According to Explanation of section 20 an erroneous opinion as to the value of the thing which
forms the subject-matter of the agreement, is not to be deemed a mistake as to a matter of
fact.
According to section 21 contracts is not voidable because it was caused by a mistake as to any
law in force in India; but a mistake as to a law not in force in India has the same effect as a
mistake of fact.
According to section 22 A contract is not voidable merely because it was caused by one of the
parties to it being under a mistake as to a matter of fact.

Question 4-When the consideration and object of an agreement becomes unlawful? And
what is the effect of unlawful consideration and object. ( 2016,2017,2019)
Answer- Unlawful consideration and object – Section 23 of the Indian contract act 1872
related to the unlawful consideration and unlawful object. According to section 23 of the
Indian contract act, the consideration or object of an agreement is lawful, unless—

 It is forbidden by law or
 Is of such a nature that, if permitted, it would defeat the provisions of any law; or
 Is fraudulent; or
 Involves or implies, injury to the person or property of another; or
 The Court regards it as immoral, or opposed to public policy.

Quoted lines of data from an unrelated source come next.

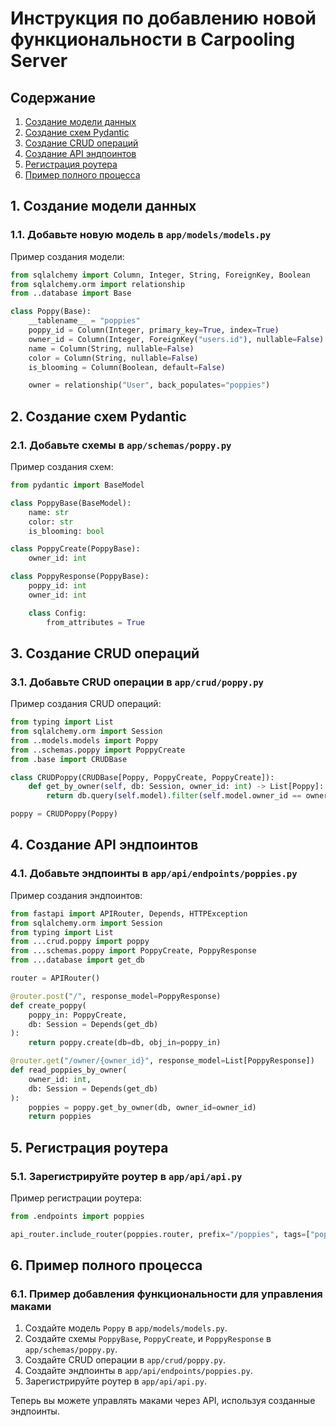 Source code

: # Инструкция по добавлению новой функциональности в Carpooling Server

## Содержание

1. [Создание модели данных](#1-создание-модели-данных)
2. [Создание схем Pydantic](#2-создание-схем-pydantic)
3. [Создание CRUD операций](#3-создание-crud-операций)
4. [Создание API эндпоинтов](#4-создание-api-эндпоинтов)
5. [Регистрация роутера](#5-регистрация-роутера)
6. [Пример полного процесса](#6-пример-полного-процесса)

## 1. Создание модели данных

### 1.1. Добавьте новую модель в `app/models/models.py`

Пример создания модели:

```python
from sqlalchemy import Column, Integer, String, ForeignKey, Boolean
from sqlalchemy.orm import relationship
from ..database import Base

class Poppy(Base):
    __tablename__ = "poppies"
    poppy_id = Column(Integer, primary_key=True, index=True)
    owner_id = Column(Integer, ForeignKey("users.id"), nullable=False)
    name = Column(String, nullable=False)
    color = Column(String, nullable=False)
    is_blooming = Column(Boolean, default=False)

    owner = relationship("User", back_populates="poppies")
```

## 2. Создание схем Pydantic

### 2.1. Добавьте схемы в `app/schemas/poppy.py`

Пример создания схем:

```python
from pydantic import BaseModel

class PoppyBase(BaseModel):
    name: str
    color: str
    is_blooming: bool

class PoppyCreate(PoppyBase):
    owner_id: int

class PoppyResponse(PoppyBase):
    poppy_id: int
    owner_id: int

    class Config:
        from_attributes = True
```

## 3. Создание CRUD операций

### 3.1. Добавьте CRUD операции в `app/crud/poppy.py`

Пример создания CRUD операций:

```python
from typing import List
from sqlalchemy.orm import Session
from ..models.models import Poppy
from ..schemas.poppy import PoppyCreate
from .base import CRUDBase

class CRUDPoppy(CRUDBase[Poppy, PoppyCreate, PoppyCreate]):
    def get_by_owner(self, db: Session, owner_id: int) -> List[Poppy]:
        return db.query(self.model).filter(self.model.owner_id == owner_id).all()

poppy = CRUDPoppy(Poppy)
```

## 4. Создание API эндпоинтов

### 4.1. Добавьте эндпоинты в `app/api/endpoints/poppies.py`

Пример создания эндпоинтов:

```python
from fastapi import APIRouter, Depends, HTTPException
from sqlalchemy.orm import Session
from typing import List
from ...crud.poppy import poppy
from ...schemas.poppy import PoppyCreate, PoppyResponse
from ...database import get_db

router = APIRouter()

@router.post("/", response_model=PoppyResponse)
def create_poppy(
    poppy_in: PoppyCreate,
    db: Session = Depends(get_db)
):
    return poppy.create(db=db, obj_in=poppy_in)

@router.get("/owner/{owner_id}", response_model=List[PoppyResponse])
def read_poppies_by_owner(
    owner_id: int,
    db: Session = Depends(get_db)
):
    poppies = poppy.get_by_owner(db, owner_id=owner_id)
    return poppies
```

## 5. Регистрация роутера

### 5.1. Зарегистрируйте роутер в `app/api/api.py`

Пример регистрации роутера:

```python
from .endpoints import poppies

api_router.include_router(poppies.router, prefix="/poppies", tags=["poppies"])
```

## 6. Пример полного процесса

### 6.1. Пример добавления функциональности для управления маками

1. Создайте модель `Poppy` в `app/models/models.py`.
2. Создайте схемы `PoppyBase`, `PoppyCreate`, и `PoppyResponse` в `app/schemas/poppy.py`.
3. Создайте CRUD операции в `app/crud/poppy.py`.
4. Создайте эндпоинты в `app/api/endpoints/poppies.py`.
5. Зарегистрируйте роутер в `app/api/api.py`.

Теперь вы можете управлять маками через API, используя созданные эндпоинты.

According to section 23 the consideration and object are unlawful in the following condition –

1- Forbidden by law
2- Defeat the provision of any law.
3- Fraudulent.
4- Injury to person or property.
5- Immoral.
6- Opposed public policy- the following are the opposed to publicy policy-
a- Trading with enemy.
b- Sale of public offices.
c- Interference in course of justice.
d- Marriage brokerage.
e- Unfair and unreasonable dealings.
In each of these cases, the consideration or object of an agreement is said to be unlawful. Every
agreement of which the object or consideration is unlawful is void.

Illustrations –

(A) A, B and C enter into an agreement for the division among them of gains acquired or to be
acquired, by them by fraud. The agreement is void, as its object is unlawful.

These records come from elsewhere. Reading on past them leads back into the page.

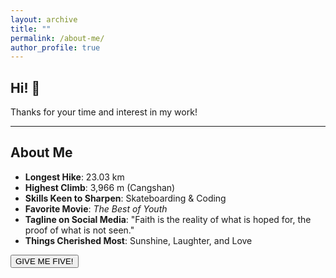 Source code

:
 ```yaml
---
layout: archive
title: ""
permalink: /about-me/
author_profile: true
---
```


## Hi! 🤗
Thanks for your time and interest in my work!

---

## About Me

- **Longest Hike**: 23.03 km
- **Highest Climb**: 3,966 m (Cangshan)
- **Skills Keen to Sharpen**: Skateboarding & Coding
- **Favorite Movie**: *The Best of Youth*
- **Tagline on Social Media**: 
"Faith is the reality of what is hoped for, the proof of what is not seen."
- **Things Cherished Most**: Sunshine, Laughter, and Love
<div class="container">
    <button id="clapButton" class="btn">GIVE ME FIVE!</button>
    <div id="clapsContainer"></div>
</div>

<script>
document.getElementById('clapButton').addEventListener('click', function() {
    const clapsContainer = document.getElementById('clapsContainer');
    const newClap = document.createElement('span');
    newClap.classList.add('clap');
    newClap.textContent = '+1👏';

    const buttonRect = this.getBoundingClientRect();
    const containerRect = clapsContainer.getBoundingClientRect();

    const offsetX = buttonRect.left - containerRect.left + buttonRect.width / 2 - newClap.offsetWidth / 2;
    const offsetY = buttonRect.top - containerRect.top - buttonRect.height / 2;

    newClap.style.left = `${offsetX}px`;
    newClap.style.top = `${offsetY}px`;

    clapsContainer.appendChild(newClap);

    setTimeout(() => {
        clapsContainer.removeChild(newClap);
    }, 2000);
});
</script>
<link rel="stylesheet" href="/assets/css/give-me-five.css">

Effect of unlawful consideration and object-Every agreement of which the object or consideration is
unlawful void.

Question 5- Write the definition of void agreement and which circumstances agreement may
be void? And what is the Effect of void, agreement?
Answer –According to section 2(g) of Indian contract act 1872 “an agreement not enforceable
by law is said to be void”

The following types of agreement are specifically declared void-

1- Agreements void if consideration and objects unlawful in part (section 24).


2- Agreement without consideration is void (section 25).
3- Agreement in restraint of marriage, void (section 26).
4- Agreement in restraint of trade, void (section 27)
5- Agreement in restraint of legal proceedings , void (section 28)
6- Agreement void for uncertainty (section 29)
7- Agreement by way of wager , void (section 30)
8- Agreement contingent to impossible event, void (section 36)
9- Agreement to do impossible act is void (section 56)

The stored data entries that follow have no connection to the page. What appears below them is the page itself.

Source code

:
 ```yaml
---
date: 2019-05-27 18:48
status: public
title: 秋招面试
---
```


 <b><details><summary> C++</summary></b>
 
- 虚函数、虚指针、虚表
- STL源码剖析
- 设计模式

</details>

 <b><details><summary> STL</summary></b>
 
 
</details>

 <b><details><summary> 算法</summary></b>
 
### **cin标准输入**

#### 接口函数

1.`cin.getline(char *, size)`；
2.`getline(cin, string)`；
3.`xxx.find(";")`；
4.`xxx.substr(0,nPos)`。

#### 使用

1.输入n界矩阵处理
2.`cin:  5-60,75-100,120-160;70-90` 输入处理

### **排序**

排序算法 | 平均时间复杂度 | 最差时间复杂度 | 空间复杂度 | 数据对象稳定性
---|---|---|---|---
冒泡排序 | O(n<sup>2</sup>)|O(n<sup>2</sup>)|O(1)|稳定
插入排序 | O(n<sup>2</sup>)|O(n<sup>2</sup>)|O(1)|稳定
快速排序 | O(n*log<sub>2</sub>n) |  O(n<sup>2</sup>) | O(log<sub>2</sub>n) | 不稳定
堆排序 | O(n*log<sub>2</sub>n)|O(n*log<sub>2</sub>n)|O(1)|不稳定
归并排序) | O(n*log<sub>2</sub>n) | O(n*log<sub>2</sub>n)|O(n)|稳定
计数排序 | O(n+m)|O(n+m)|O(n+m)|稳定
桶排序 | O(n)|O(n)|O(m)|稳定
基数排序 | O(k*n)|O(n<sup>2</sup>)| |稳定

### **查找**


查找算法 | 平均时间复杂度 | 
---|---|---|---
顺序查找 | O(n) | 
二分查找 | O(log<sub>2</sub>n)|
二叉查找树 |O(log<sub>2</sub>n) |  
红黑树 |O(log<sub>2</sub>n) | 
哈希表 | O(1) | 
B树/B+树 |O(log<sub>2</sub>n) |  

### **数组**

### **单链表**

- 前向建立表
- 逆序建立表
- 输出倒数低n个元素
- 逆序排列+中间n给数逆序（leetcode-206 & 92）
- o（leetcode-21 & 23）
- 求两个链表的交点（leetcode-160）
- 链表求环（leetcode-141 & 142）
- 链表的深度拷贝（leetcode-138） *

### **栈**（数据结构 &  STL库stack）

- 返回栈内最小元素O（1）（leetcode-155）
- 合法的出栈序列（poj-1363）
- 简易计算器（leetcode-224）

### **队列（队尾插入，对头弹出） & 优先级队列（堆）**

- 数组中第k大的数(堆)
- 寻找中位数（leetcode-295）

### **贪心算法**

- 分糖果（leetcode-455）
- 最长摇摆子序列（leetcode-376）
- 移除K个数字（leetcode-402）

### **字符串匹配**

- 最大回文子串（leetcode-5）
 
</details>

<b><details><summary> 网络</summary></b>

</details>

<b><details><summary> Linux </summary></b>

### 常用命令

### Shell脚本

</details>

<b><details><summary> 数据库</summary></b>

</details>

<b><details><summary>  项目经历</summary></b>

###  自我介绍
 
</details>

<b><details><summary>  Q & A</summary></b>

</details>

1- Agreements void if consideration and objects unlawful in part (section 24)- —If any part of a
single consideration for one or more objects, or any one or any part of any one of several
considerations for a single object, is unlawful, the agreement is void

2- Agreement without consideration is void (section 25) - An agreement made without


consideration is void.

3- Agreement in restraint of marriage, void (section 26) - Every agreement in restraint of the
marriage of any person, other than a minor, is void

4- Agreement in restraint of trade, void (section 27) - Every agreement by which any one is
restrained from exercising a lawful profession, trade or business of any kind, is to that extent
void.
5- Agreement in restraint of legal proceedings , void (section 28) - Every agreement,—
(a) by which any party thereto is restricted absolutely from enforcing his rights under or in respect
of any contract, by the usual legal proceedings in the ordinary tribunals, or which limits the time
Within which he may thus enforce his rights; or
(b) Which extinguishes the rights of any party thereto, or discharges any party thereto, from
any liability, under or in respect of any contract on the expiry of a specified period so as to
restrict any party from enforcing his rights, is void to the extent.

6- Agreement void for uncertainty (section 29) - Agreements, the meaning of which is not certain, or
capable of being made certain, are void.

7- Agreement by way of wager , void (section 30) - Agreement by way of wager , void (section 30)

8- Agreement contingent to impossible event, void (section 36) -Contingent agreements to do


or not to do anything, if an impossible event happens, are void, whether the impossibility of
the event is known or not to the parties to the agreement at the time when it is made.

9- Agreement to do impossible act is void (section 56) - An agreement to do an act impossible in


itself is void.

Question 6- In what way a contract may be discharged? And write about performance, time and place
of performance agreement, impossibility of Performance.
Answer- Discharge of contract –A contract may be discharge in the following way –
1- By the performance of contract (section37 )
2- By the breach of contract ( section 39 )
3- By the impossibility of performance of contract (section 56 )
4- By the novation, rescission and alteration of contract (section 62 )
Performance of contract- The parties to a contract must either perform, or offer to perform,
their respective promises, unless such performance is dispensed with or excused under the
provisions of this Act, or of any other law. (Section 37)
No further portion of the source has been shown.